◆ Work task ◆
The expected answer is a verbatim transcription of the lines below, beginning with the first and ending with the line that holds "- Worried about", without pictures.

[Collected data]
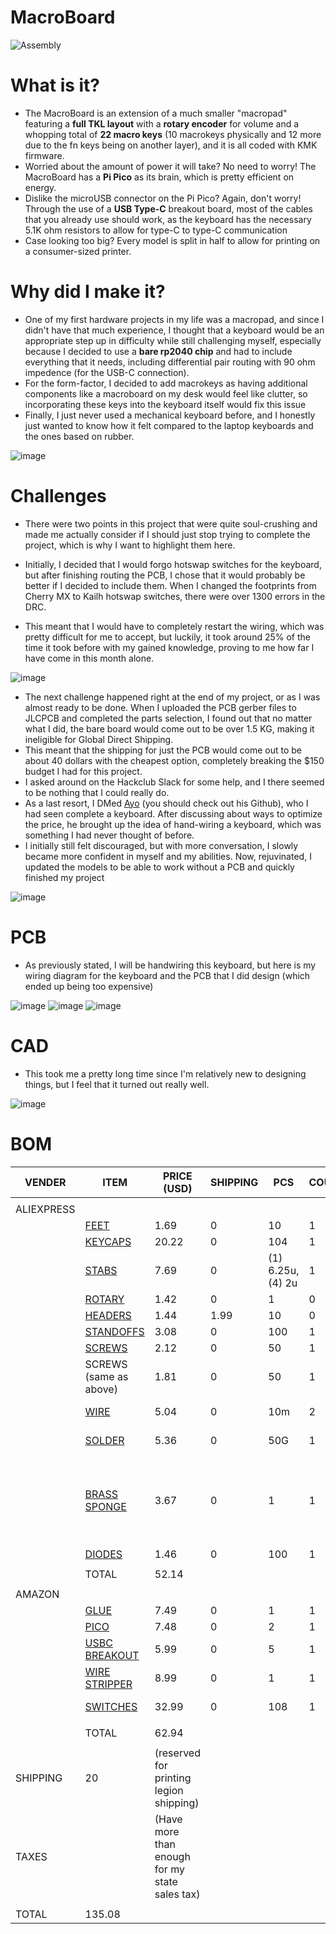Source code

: # MacroBoard

![Assembly](https://github.com/user-attachments/assets/f124abb1-97a4-4ffe-a3d5-4d31c968749f)

# What is it?  
  
- The MacroBoard is an extension of a much smaller "macropad" featuring a **full TKL layout** with a **rotary encoder** for volume and a whopping total of **22 macro keys** (10 macrokeys physically and 12 more due to the fn keys being on another layer), and it is all coded with KMK firmware.
- Worried about the amount of power it will take? No need to worry! The MacroBoard has a **Pi Pico** as its brain, which is pretty efficient on energy.
- Dislike the microUSB connector on the Pi Pico? Again, don't worry! Through the use of a **USB Type-C** breakout board, most of the cables that you already use should work, as the keyboard has the necessary 5.1K ohm resistors to allow for type-C to type-C communication
- Case looking too big? Every model is split in half to allow for printing on a consumer-sized printer.

# Why did I make it?  
  
- One of my first hardware projects in my life was a macropad, and since I didn't have that much experience, I thought that a keyboard would be an appropriate step up in difficulty while still challenging myself, especially because I decided to use a **bare rp2040 chip** and had to include everything that it needs, including differential pair routing with 90 ohm impedence (for the USB-C connection).
- For the form-factor, I decided to add macrokeys as having additional components like a macroboard on my desk would feel like clutter, so incorporating these keys into the keyboard itself would fix this issue
- Finally, I just never used a mechanical keyboard before, and I honestly just wanted to know how it felt compared to the laptop keyboards and the ones based on rubber.

![image](https://github.com/user-attachments/assets/01ac7471-7d56-493f-b7d0-71074eca8d0d)

# Challenges  
  
- There were two points in this project that were quite soul-crushing and made me actually consider if I should just stop trying to complete the project, which is why I want to highlight them here.

- Initially, I decided that I would forgo hotswap switches for the keyboard, but after finishing routing the PCB, I chose that it would probably be better if I decided to include them. When I changed the footprints from Cherry MX to Kailh hotswap switches, there were over 1300 errors in the DRC.
- This meant that I would have to completely restart the wiring, which was pretty difficult for me to accept, but luckily, it took around 25% of the time it took before with my gained knowledge, proving to me how far I have come in this month alone.

![image](https://github.com/user-attachments/assets/5a0a83c7-157a-446c-b68d-270c267d9cdb)

- The next challenge happened right at the end of my project, or as I was almost ready to be done. When I uploaded the PCB gerber files to JLCPCB and completed the parts selection, I found out that no matter what I did, the bare board would come out to be over 1.5 KG, making it ineligible for Global Direct Shipping.
- This meant that the shipping for just the PCB would come out to be about 40 dollars with the cheapest option, completely breaking the $150 budget I had for this project.
- I asked around on the Hackclub Slack for some help, and I there seemed to be nothing that I could really do.
- As a last resort, I DMed [Ayo](https://github.com/TheEternalComrade) (you should check out his Github), who I had seen complete a keyboard. After discussing about ways to optimize the price, he brought up the idea of hand-wiring a keyboard, which was something I had never thought of before.
- I initially still felt discouraged, but with more conversation, I slowly became more confident in myself and my abilities. Now, rejuvinated, I updated the models to be able to work without a PCB and quickly finished my project

![image](https://github.com/user-attachments/assets/3df5f382-6911-48d2-8cea-a1f929f3c50d)

# PCB

- As previously stated, I will be handwiring this keyboard, but here is my wiring diagram for the keyboard and the PCB that I did design (which ended up being too expensive)

![image](https://github.com/user-attachments/assets/98658bc5-70b2-4d37-88aa-5f862f747b79)
![image](https://github.com/user-attachments/assets/264d5fc6-a16b-445f-90b8-87f31055b048)
![image](https://github.com/user-attachments/assets/400705db-2a51-4190-bb17-b368dc20e9ef)


# CAD
- This took me a pretty long time since I'm relatively new to designing things, but I feel that it turned out really well.

![image](https://github.com/user-attachments/assets/5cf35a90-53ec-46a1-8c38-575bb4d13468)


# BOM

|VENDER    |ITEM         |PRICE (USD)                                         |SHIPPING|PCS              |COUNT|COMMENT                                                 |COMMENT          |
|----------|-------------|----------------------------------------------|--------|-----------------|-----|--------------------------------------------------------|-----------------|
|          |             |                                              |        |                 |     |                                                        |                 |
|ALIEXPRESS|             |                                              |        |                 |     |                                                        |                 |
|          |[FEET](https://www.aliexpress.us/item/3256807883232459.html?spm=a2g0o.productlist.main.1.55021bd89eexxP&algo_pvid=1a770f1c-c062-4366-8a94-589e932ab7b2&algo_exp_id=1a770f1c-c062-4366-8a94-589e932ab7b2-0&pdp_ext_f=%7B%22order%22%3A%22373%22%2C%22eval%22%3A%221%22%7D&pdp_npi=4%40dis%21USD%211.69%211.43%21%21%2112.08%2110.20%21%402101eac917506206213134852e15ad%2112000043525697844%21sea%21US%210%21ABX&curPageLogUid=uhuYWB7WkQui&utparam-url=scene%3Asearch%7Cquery_from%3A)         |1.69                                          |0       |10               |1    |                                                        |                 |
|          |[KEYCAPS](https://www.aliexpress.us/item/3256808583283524.html?spm=a2g0o.productlist.main.1.71ff517bRP8f6k&algo_pvid=5b86f0d0-7a3e-48a7-8888-0f7d0f246e88&algo_exp_id=5b86f0d0-7a3e-48a7-8888-0f7d0f246e88-0&pdp_ext_f=%7B%22order%22%3A%2249%22%2C%22eval%22%3A%221%22%7D&pdp_npi=4%40dis%21USD%2120.14%2119.94%21%21%2120.14%2119.94%21%40210312d517494334827192282e9b8e%2112000046593508858%21sea%21US%210%21ABX&curPageLogUid=8ZD65B0kDTa0&utparam-url=scene%3Asearch%7Cquery_from%3A#nav-specification)      |20.22                                         |0       |104              |1    |BLUE                                                    |                 |
|          |[STABS](https://www.aliexpress.us/item/3256806342416791.html?spm=a2g0o.productlist.main.1.1f9130bdR4lI3e&algo_pvid=cf999406-4910-42b3-8749-b1a43b4eea55&algo_exp_id=cf999406-4910-42b3-8749-b1a43b4eea55-0&pdp_ext_f=%7B%22order%22%3A%22901%22%2C%22eval%22%3A%221%22%7D&pdp_npi=4%40dis%21USD%217.67%216.64%21%21%217.67%216.64%21%402103146f17502672974193867e9e69%2112000037543723482%21sea%21US%210%21ABX&curPageLogUid=G5Umy2OhrlOa&utparam-url=scene%3Asearch%7Cquery_from%3A)        |7.69                                          |0       |(1) 6.25u, (4) 2u|1    |                                                        |                 |
|          |[ROTARY](https://www.aliexpress.us/item/3256806989461658.html?spm=a2g0o.productlist.main.1.40763a52ybtfqK&algo_pvid=e489c4d5-419f-4c6c-acc1-da98479a699d&algo_exp_id=e489c4d5-419f-4c6c-acc1-da98479a699d-19&pdp_ext_f=%7B%22order%22%3A%2218%22%2C%22eval%22%3A%221%22%7D&pdp_npi=4%40dis%21USD%211.42%211.22%21%21%2110.17%218.74%21%402101ea7117495175123601420e8599%2112000039705433951%21sea%21US%210%21ABX&curPageLogUid=zXx0Y2mGFKb8&utparam-url=scene%3Asearch%7Cquery_from%3A#nav-specification)       |1.42                                          |0       |1                |0    |EXCLUDED                                                |                 |
|          |[HEADERS](https://www.aliexpress.us/item/3256804251926023.html?spm=a2g0o.productlist.main.3.6233P5h8P5h85F&algo_pvid=584f0c50-5b9e-4a9e-93a5-931e9de41a05&algo_exp_id=584f0c50-5b9e-4a9e-93a5-931e9de41a05-14&pdp_ext_f=%7B%22order%22%3A%2212%22%2C%22eval%22%3A%221%22%7D&pdp_npi=4%40dis%21USD%211.44%211.44%21%21%211.44%211.44%21%40210313e917496921766935236e1966%2112000029181612582%21sea%21US%210%21ABX&curPageLogUid=TUy5rYkuikyu&utparam-url=scene%3Asearch%7Cquery_from%3A)      |1.44                                          |1.99    |10               |0    |EXCLUDED                                                |                 |
|          |[STANDOFFS](https://www.aliexpress.us/item/3256807676471039.html?spm=a2g0o.productlist.main.7.707337b6g0g4X3&algo_pvid=264d64cd-d181-40d5-8715-bf0f00bebe19&algo_exp_id=264d64cd-d181-40d5-8715-bf0f00bebe19-6&pdp_ext_f=%7B%22order%22%3A%2242%22%2C%22eval%22%3A%221%22%7D&pdp_npi=4%40dis%21USD%215.25%214.78%21%21%215.25%214.78%21%40210318ec17502700244453566eedb7%2112000046486253701%21sea%21US%210%21ABX&curPageLogUid=gWufiUueYrzy&utparam-url=scene%3Asearch%7Cquery_from%3A)    |3.08                                          |0       |100              |1    |6mm M3                                                  |                 |
|          |[SCREWS](https://www.aliexpress.us/item/3256808318392916.html?spm=a2g0o.productlist.main.9.b3bd48ab2IfbUm&algo_pvid=13938592-212d-450d-895e-c381feab57e0&algo_exp_id=13938592-212d-450d-895e-c381feab57e0-8&pdp_ext_f=%7B%22order%22%3A%22164%22%2C%22eval%22%3A%221%22%7D&pdp_npi=4%40dis%21USD%211.58%211.27%21%21%211.58%211.27%21%402101effb17503475022117786e4c80%2112000045477825083%21sea%21US%210%21ABX&curPageLogUid=zDcpBpa3QEWD&utparam-url=scene%3Asearch%7Cquery_from%3A)       |2.12                                          |0       |50               |1    |14mm M3                                                 |                 |
|          |SCREWS (same as above)       |1.81                                          |0       |50               |1    |8mm M3                                                  |                 |
|          |[WIRE](https://www.aliexpress.us/item/3256807263561521.html?spm=a2g0o.productlist.main.32.15b0ZzDdZzDddJ&algo_pvid=4a5d9ae2-2df9-4e9c-9d69-fa84af0a8b08&algo_exp_id=4a5d9ae2-2df9-4e9c-9d69-fa84af0a8b08-29&pdp_ext_f=%7B%22order%22%3A%22796%22%2C%22eval%22%3A%221%22%7D&pdp_npi=4%40dis%21USD%211.76%211.56%21%21%2112.60%2111.17%21%40210318c317506038668676043ec08b%2112000040805495967%21sea%21US%210%21ABX&curPageLogUid=UTl53eQXFiqN&utparam-url=scene%3Asearch%7Cquery_from%3A)         |5.04                                          |0       |10m              |2    |22 AWG                                                  |PRICE IS FOR BOTH|
|          |[SOLDER](https://www.aliexpress.us/item/2251832799951126.html?spm=a2g0o.productlist.main.8.2574GSpLGSpLK5&algo_pvid=6baeb1af-e0b4-4287-99e5-ce75760993cb&aem_p4p_detail=202506220802211328313750416910005410879&algo_exp_id=6baeb1af-e0b4-4287-99e5-ce75760993cb-7&pdp_ext_f=%7B%22order%22%3A%22936%22%2C%22eval%22%3A%221%22%7D&pdp_npi=4%40dis%21USD%215.29%214.80%21%21%215.29%214.80%21%402103205217506045411107800e8e11%2112000035229498986%21sea%21US%210%21ABX&curPageLogUid=ekyOlxYzkwWP&utparam-url=scene%3Asearch%7Cquery_from%3A&search_p4p_id=202506220802211328313750416910005410879_2)       |5.36                                          |0       |50G              |1    |LEAD-FREE                                               |                 |
|          |[BRASS SPONGE](https://www.aliexpress.us/item/3256807379310777.html?spm=a2g0o.detail.pcDetailTopMoreOtherSeller.1.550clS45lS45Ba&gps-id=pcDetailTopMoreOtherSeller&scm=1007.40050.354490.0&scm_id=1007.40050.354490.0&scm-url=1007.40050.354490.0&pvid=908ff35d-5b9a-412a-95bf-02d25e162938&_t=gps-id:pcDetailTopMoreOtherSeller,scm-url:1007.40050.354490.0,pvid:908ff35d-5b9a-412a-95bf-02d25e162938,tpp_buckets:668%232846%238107%231934&pdp_ext_f=%7B%22order%22%3A%2212272%22%2C%22eval%22%3A%221%22%2C%22sceneId%22%3A%2230050%22%7D&pdp_npi=4%40dis%21USD%211.23%211.02%21%21%211.23%211.02%21%40210308a417506046727721251ec22e%2112000041321995436%21rec%21US%21%21ABXZ&utparam-url=scene%3ApcDetailTopMoreOtherSeller%7Cquery_from%3A#nav-specification) |3.67                                          |0       |1                |1    |(so hackclub doesn't have to pay for tips in the future)|                 |
|          |[DIODES](https://www.aliexpress.us/item/2255799955957794.html?spm=a2g0o.productlist.main.2.58505a28ogBjIk&algo_pvid=46214d5b-92f6-420d-971e-75c1ebbaa3b8&algo_exp_id=46214d5b-92f6-420d-971e-75c1ebbaa3b8-1&pdp_ext_f=%7B%22order%22%3A%221728%22%2C%22eval%22%3A%221%22%7D&pdp_npi=4%40dis%21USD%211.46%211.26%21%21%2110.44%219.01%21%402103241117506125228131447ecc00%2110000000428321629%21sea%21US%210%21ABX&curPageLogUid=SitLpXDz4Ulz&utparam-url=scene%3Asearch%7Cquery_from%3A)       |1.46                                          |0       |100              |1    |                                                        |                 |
|          |             |                                              |        |                 |     |                                                        |                 |
|          |TOTAL        |52.14                                         |        |                 |     |                                                        |                 |
|          |             |                                              |        |                 |     |                                                        |                 |
|AMAZON    |             |                                              |        |                 |     |                                                        |                 |
|          |[GLUE](https://www.amazon.com/Gorilla-Precise-Cyanoacrylate-Dispensing-Anti-Clog/dp/B0CTHY7QTY?dib=eyJ2IjoiMSJ9.Q4-rAGH-WPxehn7bUaoCtTn4ErkLJTpapdZhqoeQ3QKPMIwnKV7e-dk9gpy2BTVKfSUGdYRXyUYId4LrDstjGzpB2XGaySqGIPa5Fr3kYPj1MEQy7LU_S_o4ev5czntTbWjaWLQ1oOA__pfkGe_MkcBUrBlmX3fAEXi946bzDs59lJR7zeHsquGZJy_OKDkg3cAvASGn-3HmyE4mmz5iHx-BY_s5k53fhMzjUJ0pRhdFaVGtK-49tMIoh3l8bf1aVlTuQyvAw6BlbiINuEHlVxIUpJEeEG-sDgFDA0dUI0s.tMODLEMY78Z_mUireK0slXhelmkJkBgJvyJ1t1Cr464&dib_tag=se&keywords=5.5%2Bg%2BSuper%2BGlue%2BMicro%2BPrecise%2BGel&qid=1750527141&s=office-products&sr=1-1&th=1)         |7.49                                          |0       |1                |1    |                                                        |                 |
|          |[PICO](https://www.amazon.com/Raspberry-RP2040-microcontroller-Dual-core-Processor-1pc/dp/B0BK9CTMSV?dib=eyJ2IjoiMSJ9.nnVyaK1nxbIlbqdEEAwKVZTxIH8jXzozxygG1Cwtq2VYnZIMwAT6iAgZMcSlVNMH7z1QMCueBK6YzMjo1D2pYNdTpHFpwU8OP6ecpWP8Kv-Wz_REFxtVvY5LxGHwk7-xjYkweY0eWKxP9xvmb0KFx6kctA7qP-MYrhuFZE9sEd2DXAsM3ZSUuaZhDC3fq0YiI0AEcdt3gCpprkuBVRPgkLE-xVpzy3e4f8dj_Rtm53U.J4XMV4VSyLGk3kfPLyZFBdEGmdVo9sYYQ2B-_PazpTg&dib_tag=se&keywords=pi%2Bpico&qid=1750603617&sr=8-7&th=1)         |7.48                                          |0       |2                |1    |                                                        |                 |
|          |[USBC BREAKOUT](https://www.amazon.com/DIANN-Type-C-Breakout-Connector-Converter/dp/B0BLSN5PR8?crid=13IYNO93GZMHY&dib=eyJ2IjoiMSJ9.-ulFbd1hC8_n8o7sa0O_93PrWdilx-FIilpGPXks4Rrq9WxAdOtNq4QtyOab1vM4ES-64RVy1XWh70gCzjgTES2LIA8MXViR26ExY9YsI38yZX0Iap55PeLT1Tv5Tal27xuU0KzFWOdxPgV_scWUfDvWfNt3PsS6JDdTH-VkHAr7tK7WOaiJZLqAlbCC0mtu0oGk3Xw1yOm1rd_EXK0LLHparyGYJ30tMPIfix3xBYg.PpP4p8uGvHTIGoVZlYq82sYltOGdpVE2uYznWJqGSPw&dib_tag=se&keywords=USBC%2Bbreakout&qid=1750621284&sprefix=usbc%2Bbreakou%2Caps%2C133&sr=8-4&th=1)|5.99                                          |0       |5               |1    |                                                        |                 |
|          |[WIRE STRIPPER](https://www.amazon.com/WGGE-Professional-crimping-Multi-Tool-Multi-Function/dp/B073YG65N2?crid=3PID7KSX2BHZ6&dib=eyJ2IjoiMSJ9.ZAYNEhsAbhg4cvVhkdiqO2xZd351tcbLHelV_lMV-gf8vUf2UpdDsft-fgt6Csa9CcP1iyTVLw1tBJDkF7a7MM8M4Nm-vAM8TWOg2udT9NTvBJesDRDF5ihXVnW6bOQdNmSpETdf9bu5L6nVlzesWyOCtk4Fz5V9RkOPIvLxte1f42D6Zl1-nn4_kz5QuuKIycK3vI3gZcLVBATnwBS-pXRwlG_4uxUGsDRKyamGfo3oav9dskxxQrh3zdeaZRrS_gO__wZzmXfphjbrT7GW8TACToveiJVaXcgKsysDGE4.1_mvEqOLtQx3aDtbGoCtMxIEesLH3_Fmr16WEWddkgs&dib_tag=se&keywords=wire+strippers&qid=1750603730&sprefix=qire+stripper%2Caps%2C134&sr=8-6)|8.99                                          |0       |1                |1    |                                                        |                 |
|          |[SWITCHES](https://www.amazon.com/Switches-Mechanical-Keyboard-Pre-Lubed-Pin-Enhanced/dp/B0CF8CVWV8?crid=IX320J5UHD0T&dib=eyJ2IjoiMSJ9.iOzcxQSh1e643UyMLtHGWoDen-NcgbNZsv_ZsEzNs4BN2SsgAzlz2Vg74X5VjG4oZciZBZ8ouWfVsYLj7QU29L_vaHu6pFOQEjl_t00zgiwM9qYjSQdqBzW3yAFKKp4bxDiqCEm_5aCCeTlFw_bd1vInN-BEWJguxnkORJjJDZsHGls4pBwziRPtIQdGpBuIUmLvm9bhg7h0vwQUgxX0S0BjvCybC2jOl11Xl-1V23U.jsBcgg9TXu7tj1VYeB2SIpyC1Tm2ydAQL07c2T3cGcE&dib_tag=se&keywords=gateron%2Byellow&qid=1750620500&sprefix=gateron%2Byellow%2Caps%2C130&sr=8-3&th=1)     |32.99                                         |0       |108              |1    |gateron yellow                                          |                 |
|          |             |                                              |        |                 |     |                                                        |                 |
|          |TOTAL        |62.94                                         |        |                 |     |                                                        |                 |
|          |             |                                              |        |                 |     |                                                        |                 |
|SHIPPING  |20           |(reserved for printing legion shipping)       |        |                 |     |                                                        |                 |
|TAXES     |             |(Have more than enough for my state sales tax)|        |                 |     |                                                        |                 |
|          |             |                                              |        |                 |     |                                                        |                 |
|TOTAL     |135.08       |                                              |        |                 |     |                                                        |                 |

◆ Answer space ◆
Source code

: # MacroBoard

![Assembly](https://github.com/user-attachments/assets/f124abb1-97a4-4ffe-a3d5-4d31c968749f)

# What is it?  
  
- The MacroBoard is an extension of a much smaller "macropad" featuring a **full TKL layout** with a **rotary encoder** for volume and a whopping total of **22 macro keys** (10 macrokeys physically and 12 more due to the fn keys being on another layer), and it is all coded with KMK firmware.
- Worried about the amount of power it will take? No need to worry! The MacroBoard has a **Pi Pico** as its brain, which is pretty efficient on energy.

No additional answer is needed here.